Over the past hundred years several unsuccessful attempts have been made to join those two rivers near their headwaters in southwestern British Columbia. No one tried harder than William Adolphe Baillie Grohman in the 1880s, but making two streams converge is not easy work. Eventually time and the landscape connect the two but it takes the snowmelt at the divide, time, and a journey of just under 500 miles traveling north or south, before the two streams converge at Castlegar, British Columbia.

Bed-jumping

Rivers are a common metaphor for knowledge; both are always in motion -- undercutting the edge of the bank here, depositing material there, following beds carved out eons or centuries ago. Over the past half century important intellectual currents in three distinct fields—historical thinking, teaching, and computing—have largely flowed in distinct watersheds with only occasional attempts to link them, and with not much more success than Baillie Grohman. In the last decade, however, some have started to flow along parallel valleys and it is possible from certain vantages to see the similarities and where these rivers of thought and intellectual effort have begun to converge.
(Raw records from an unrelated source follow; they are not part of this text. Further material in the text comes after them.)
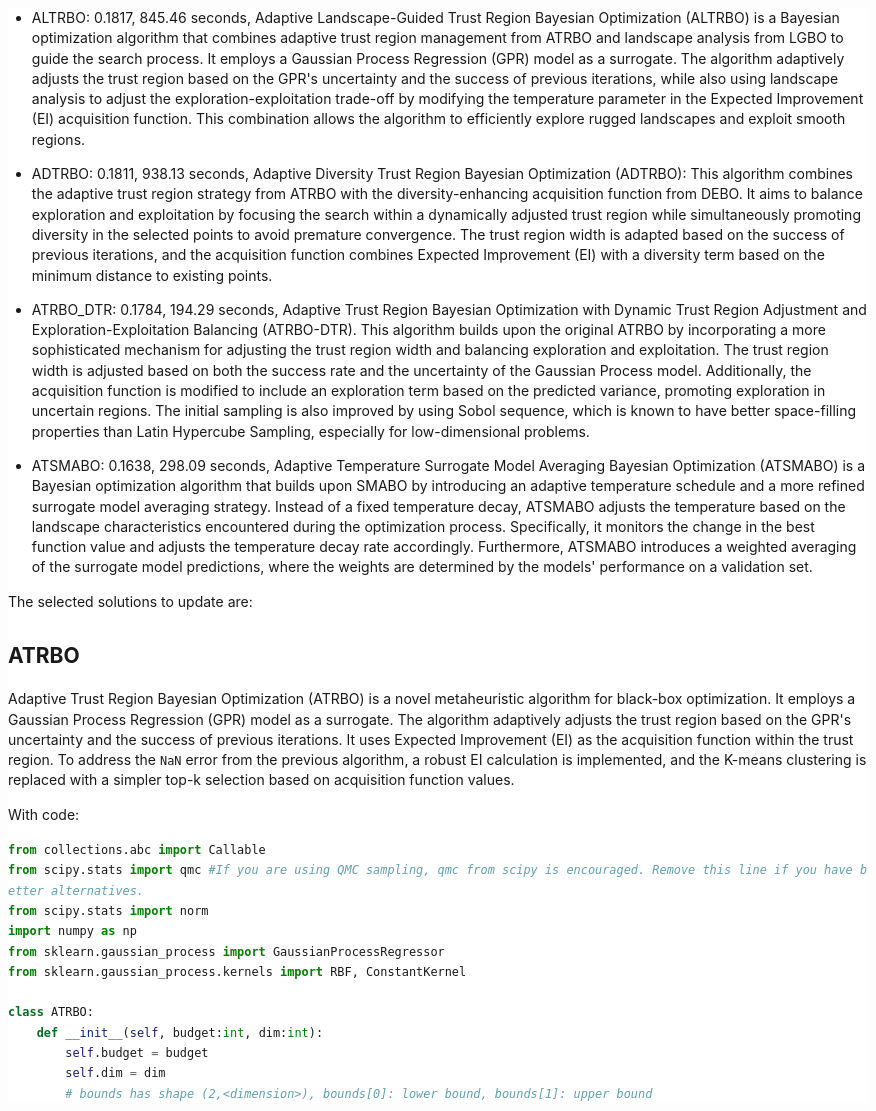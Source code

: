 
- ALTRBO: 0.1817, 845.46 seconds, Adaptive Landscape-Guided Trust Region Bayesian Optimization (ALTRBO) is a Bayesian optimization algorithm that combines adaptive trust region management from ATRBO and landscape analysis from LGBO to guide the search process. It employs a Gaussian Process Regression (GPR) model as a surrogate. The algorithm adaptively adjusts the trust region based on the GPR's uncertainty and the success of previous iterations, while also using landscape analysis to adjust the exploration-exploitation trade-off by modifying the temperature parameter in the Expected Improvement (EI) acquisition function. This combination allows the algorithm to efficiently explore rugged landscapes and exploit smooth regions.


- ADTRBO: 0.1811, 938.13 seconds, Adaptive Diversity Trust Region Bayesian Optimization (ADTRBO): This algorithm combines the adaptive trust region strategy from ATRBO with the diversity-enhancing acquisition function from DEBO. It aims to balance exploration and exploitation by focusing the search within a dynamically adjusted trust region while simultaneously promoting diversity in the selected points to avoid premature convergence. The trust region width is adapted based on the success of previous iterations, and the acquisition function combines Expected Improvement (EI) with a diversity term based on the minimum distance to existing points.


- ATRBO_DTR: 0.1784, 194.29 seconds, Adaptive Trust Region Bayesian Optimization with Dynamic Trust Region Adjustment and Exploration-Exploitation Balancing (ATRBO-DTR). This algorithm builds upon the original ATRBO by incorporating a more sophisticated mechanism for adjusting the trust region width and balancing exploration and exploitation. The trust region width is adjusted based on both the success rate and the uncertainty of the Gaussian Process model. Additionally, the acquisition function is modified to include an exploration term based on the predicted variance, promoting exploration in uncertain regions. The initial sampling is also improved by using Sobol sequence, which is known to have better space-filling properties than Latin Hypercube Sampling, especially for low-dimensional problems.


- ATSMABO: 0.1638, 298.09 seconds, Adaptive Temperature Surrogate Model Averaging Bayesian Optimization (ATSMABO) is a Bayesian optimization algorithm that builds upon SMABO by introducing an adaptive temperature schedule and a more refined surrogate model averaging strategy. Instead of a fixed temperature decay, ATSMABO adjusts the temperature based on the landscape characteristics encountered during the optimization process. Specifically, it monitors the change in the best function value and adjusts the temperature decay rate accordingly. Furthermore, ATSMABO introduces a weighted averaging of the surrogate model predictions, where the weights are determined by the models' performance on a validation set.




The selected solutions to update are:
## ATRBO
Adaptive Trust Region Bayesian Optimization (ATRBO) is a novel metaheuristic algorithm for black-box optimization. It employs a Gaussian Process Regression (GPR) model as a surrogate. The algorithm adaptively adjusts the trust region based on the GPR's uncertainty and the success of previous iterations. It uses Expected Improvement (EI) as the acquisition function within the trust region. To address the `NaN` error from the previous algorithm, a robust EI calculation is implemented, and the K-means clustering is replaced with a simpler top-k selection based on acquisition function values.


With code:
```python
from collections.abc import Callable
from scipy.stats import qmc #If you are using QMC sampling, qmc from scipy is encouraged. Remove this line if you have better alternatives.
from scipy.stats import norm
import numpy as np
from sklearn.gaussian_process import GaussianProcessRegressor
from sklearn.gaussian_process.kernels import RBF, ConstantKernel

class ATRBO:
    def __init__(self, budget:int, dim:int):
        self.budget = budget
        self.dim = dim
        # bounds has shape (2,<dimension>), bounds[0]: lower bound, bounds[1]: upper bound
```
Such moments in the history of thought, where formerly separate intellectual and technological currents come together, or at least are on close enough tracks that the portage between them is increasingly possible, are unusual and worth remarking. Others have observed that the interfaces where disciplines intersect is the most productive space for generating new insights. We often call this convergence “interdisciplinarity” which, as Roland Barthes observed, "consists of creating a new object that belongs to no one."1 The crossing of disciplinary boundaries, jumping from one river bed to another to use my metaphor, has proven productive in the convergences that I am writing about here.
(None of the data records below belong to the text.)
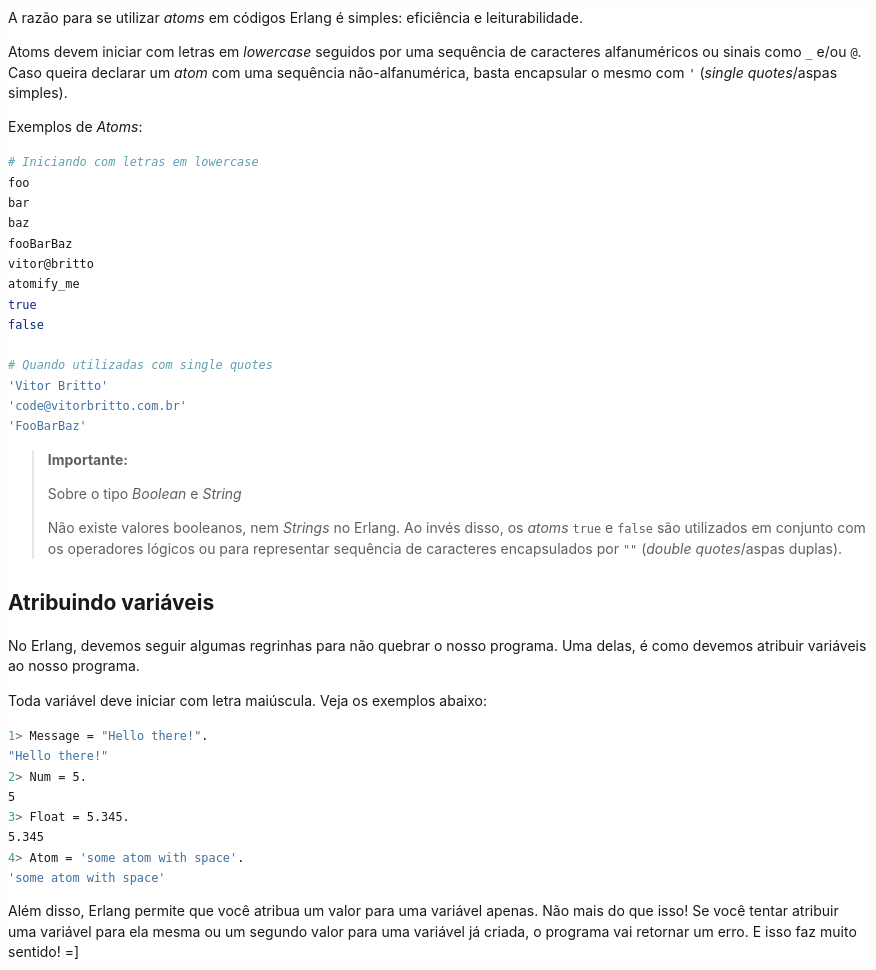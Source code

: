 A razão para se utilizar _atoms_ em códigos Erlang é simples: eficiência e leiturabilidade.

Atoms devem iniciar com letras em _lowercase_ seguidos por uma sequência de caracteres alfanuméricos ou sinais como `_` e/ou `@`. Caso queira declarar um _atom_ com uma sequência não-alfanumérica, basta encapsular o mesmo com `'` (_single quotes_/aspas simples).

Exemplos de _Atoms_:

```bash
# Iniciando com letras em lowercase
foo
bar
baz
fooBarBaz
vitor@britto
atomify_me
true
false

# Quando utilizadas com single quotes
'Vitor Britto'
'code@vitorbritto.com.br'
'FooBarBaz'
```



> **Importante:**
>
> Sobre o tipo _Boolean_ e _String_
>
> Não existe valores booleanos, nem _Strings_ no Erlang. Ao invés disso, os _atoms_ `true` e `false` são utilizados em conjunto com os operadores lógicos ou para representar sequência de caracteres encapsulados por `""` (_double quotes_/aspas duplas).


## Atribuindo variáveis

No Erlang, devemos seguir algumas regrinhas para não quebrar o nosso programa. Uma delas, é como devemos atribuir variáveis ao nosso programa.

Toda variável deve iniciar com letra maiúscula. Veja os exemplos abaixo:

```bash
1> Message = "Hello there!".
"Hello there!"
2> Num = 5.
5
3> Float = 5.345.
5.345
4> Atom = 'some atom with space'.
'some atom with space'
```

Além disso, Erlang permite que você atribua um valor para uma variável apenas. Não mais do que isso! Se você tentar atribuir uma variável para ela mesma ou um segundo valor para uma variável já criada, o programa vai retornar um erro. E isso faz muito sentido! =]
Let me use a project that I am involved in as an example of the bed jumping that has made the blending of historical thinking, pedagogy, and technology quite enjoyable. The Great Unsolved Mysteries in Canadian History Project (Mysteries Project for short) is self-consciously located where new modes of historical thinking meet new technology and new pedagogy.
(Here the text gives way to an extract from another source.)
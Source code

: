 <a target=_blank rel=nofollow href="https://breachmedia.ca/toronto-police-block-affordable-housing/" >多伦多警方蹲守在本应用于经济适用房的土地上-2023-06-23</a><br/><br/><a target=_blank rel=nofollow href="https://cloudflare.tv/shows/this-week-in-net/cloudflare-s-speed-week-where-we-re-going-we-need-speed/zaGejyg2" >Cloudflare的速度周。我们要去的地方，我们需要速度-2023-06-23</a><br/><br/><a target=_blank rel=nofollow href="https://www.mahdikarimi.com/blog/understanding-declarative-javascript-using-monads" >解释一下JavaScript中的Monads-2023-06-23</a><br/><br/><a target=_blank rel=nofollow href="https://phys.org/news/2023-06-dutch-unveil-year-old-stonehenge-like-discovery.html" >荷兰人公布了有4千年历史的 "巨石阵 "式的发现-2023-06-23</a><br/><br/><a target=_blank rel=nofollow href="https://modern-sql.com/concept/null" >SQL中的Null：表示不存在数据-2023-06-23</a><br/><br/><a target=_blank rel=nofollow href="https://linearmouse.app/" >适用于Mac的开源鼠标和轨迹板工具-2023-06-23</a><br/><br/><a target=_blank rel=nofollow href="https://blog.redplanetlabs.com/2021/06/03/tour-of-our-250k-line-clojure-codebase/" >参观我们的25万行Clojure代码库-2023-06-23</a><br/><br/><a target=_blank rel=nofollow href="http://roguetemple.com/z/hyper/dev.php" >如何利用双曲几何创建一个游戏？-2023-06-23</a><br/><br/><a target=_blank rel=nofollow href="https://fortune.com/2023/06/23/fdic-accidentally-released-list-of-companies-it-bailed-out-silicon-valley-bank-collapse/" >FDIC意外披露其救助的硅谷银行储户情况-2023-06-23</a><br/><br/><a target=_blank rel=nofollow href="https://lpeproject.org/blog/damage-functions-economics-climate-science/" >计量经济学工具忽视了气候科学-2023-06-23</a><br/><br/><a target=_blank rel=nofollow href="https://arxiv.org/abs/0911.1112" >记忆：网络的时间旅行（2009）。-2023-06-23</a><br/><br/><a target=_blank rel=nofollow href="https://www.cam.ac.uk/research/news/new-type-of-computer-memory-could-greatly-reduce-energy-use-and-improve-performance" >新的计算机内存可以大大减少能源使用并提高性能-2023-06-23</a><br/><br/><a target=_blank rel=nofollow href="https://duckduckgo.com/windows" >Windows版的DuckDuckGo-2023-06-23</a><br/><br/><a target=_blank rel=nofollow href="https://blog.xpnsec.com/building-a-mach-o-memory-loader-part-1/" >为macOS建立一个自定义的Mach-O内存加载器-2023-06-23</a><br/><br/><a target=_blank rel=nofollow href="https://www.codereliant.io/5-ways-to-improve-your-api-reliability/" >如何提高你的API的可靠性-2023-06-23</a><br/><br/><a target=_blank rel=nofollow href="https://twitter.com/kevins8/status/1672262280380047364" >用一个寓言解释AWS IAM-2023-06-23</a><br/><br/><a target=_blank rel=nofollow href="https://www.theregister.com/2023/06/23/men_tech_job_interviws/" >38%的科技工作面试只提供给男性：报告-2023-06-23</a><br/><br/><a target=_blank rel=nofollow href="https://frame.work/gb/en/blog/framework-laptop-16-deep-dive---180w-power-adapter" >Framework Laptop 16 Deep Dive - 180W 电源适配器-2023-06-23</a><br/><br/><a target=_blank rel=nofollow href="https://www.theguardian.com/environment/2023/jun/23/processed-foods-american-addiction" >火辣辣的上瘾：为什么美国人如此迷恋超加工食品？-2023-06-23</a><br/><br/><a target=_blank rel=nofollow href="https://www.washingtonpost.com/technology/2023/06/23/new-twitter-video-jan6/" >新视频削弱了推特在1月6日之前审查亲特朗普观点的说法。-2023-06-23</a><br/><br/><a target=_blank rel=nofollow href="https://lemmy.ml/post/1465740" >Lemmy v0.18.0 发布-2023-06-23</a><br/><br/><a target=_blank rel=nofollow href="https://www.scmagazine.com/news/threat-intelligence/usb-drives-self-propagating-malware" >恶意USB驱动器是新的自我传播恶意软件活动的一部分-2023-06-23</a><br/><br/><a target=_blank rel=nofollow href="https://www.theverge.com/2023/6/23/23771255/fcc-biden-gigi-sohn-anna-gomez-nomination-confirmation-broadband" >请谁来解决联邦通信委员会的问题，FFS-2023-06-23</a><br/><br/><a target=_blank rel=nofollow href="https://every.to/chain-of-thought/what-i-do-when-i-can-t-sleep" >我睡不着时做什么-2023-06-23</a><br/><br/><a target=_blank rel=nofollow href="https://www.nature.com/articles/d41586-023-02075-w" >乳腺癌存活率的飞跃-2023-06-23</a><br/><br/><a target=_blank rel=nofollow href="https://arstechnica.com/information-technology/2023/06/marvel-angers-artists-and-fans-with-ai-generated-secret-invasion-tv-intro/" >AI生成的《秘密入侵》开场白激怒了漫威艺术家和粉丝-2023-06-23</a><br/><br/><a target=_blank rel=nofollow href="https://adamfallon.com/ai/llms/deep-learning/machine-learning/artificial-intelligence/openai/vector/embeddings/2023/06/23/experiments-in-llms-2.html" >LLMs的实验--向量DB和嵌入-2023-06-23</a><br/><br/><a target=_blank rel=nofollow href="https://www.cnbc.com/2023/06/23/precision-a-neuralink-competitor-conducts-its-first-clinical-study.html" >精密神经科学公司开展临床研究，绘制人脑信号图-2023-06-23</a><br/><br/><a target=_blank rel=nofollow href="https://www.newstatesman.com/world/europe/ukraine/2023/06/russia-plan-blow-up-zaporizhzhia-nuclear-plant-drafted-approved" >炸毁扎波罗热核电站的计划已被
New Ways of Thinking About…

The premise of the Mysteries Project is simple. Take an intriguing mystery – a story that has no single, clear resolution – put all the kinds and range of evidence you can find on the internet, and challenge students and others to solve the mystery. Of course, almost any historical question can be posed as a mystery or—like the opener "It was a dark and stormy night..."—as the first sentence of a story that students have to research, understand and complete.2 The Mysteries project has chosen a range of historical puzzles, from “Where was Vinland?” the Viking ‘Eden’ in North America, to the suicide of a Canadian ambassador, to Egypt in the midst of the 1957 Cold War Suez Crisis, to a series of crimes like “Who Killed William Robinson?” about a Black settler who had fled racism in California in the 1850s only to be murdered in what is now Canada in 1868.

Everyone loves a mystery and a great story. The intent of the project is to use great stories about flashes of violence, heroism, martyrdom, and moments of discovery to intrigue and draw students in, heedless of the risk that they will have to learn history to solve the ‘crime’. Vinland Home Page Unbeknownst to the sleuth, they themselves are snared in a methodological process called microhistory as soon as they embark.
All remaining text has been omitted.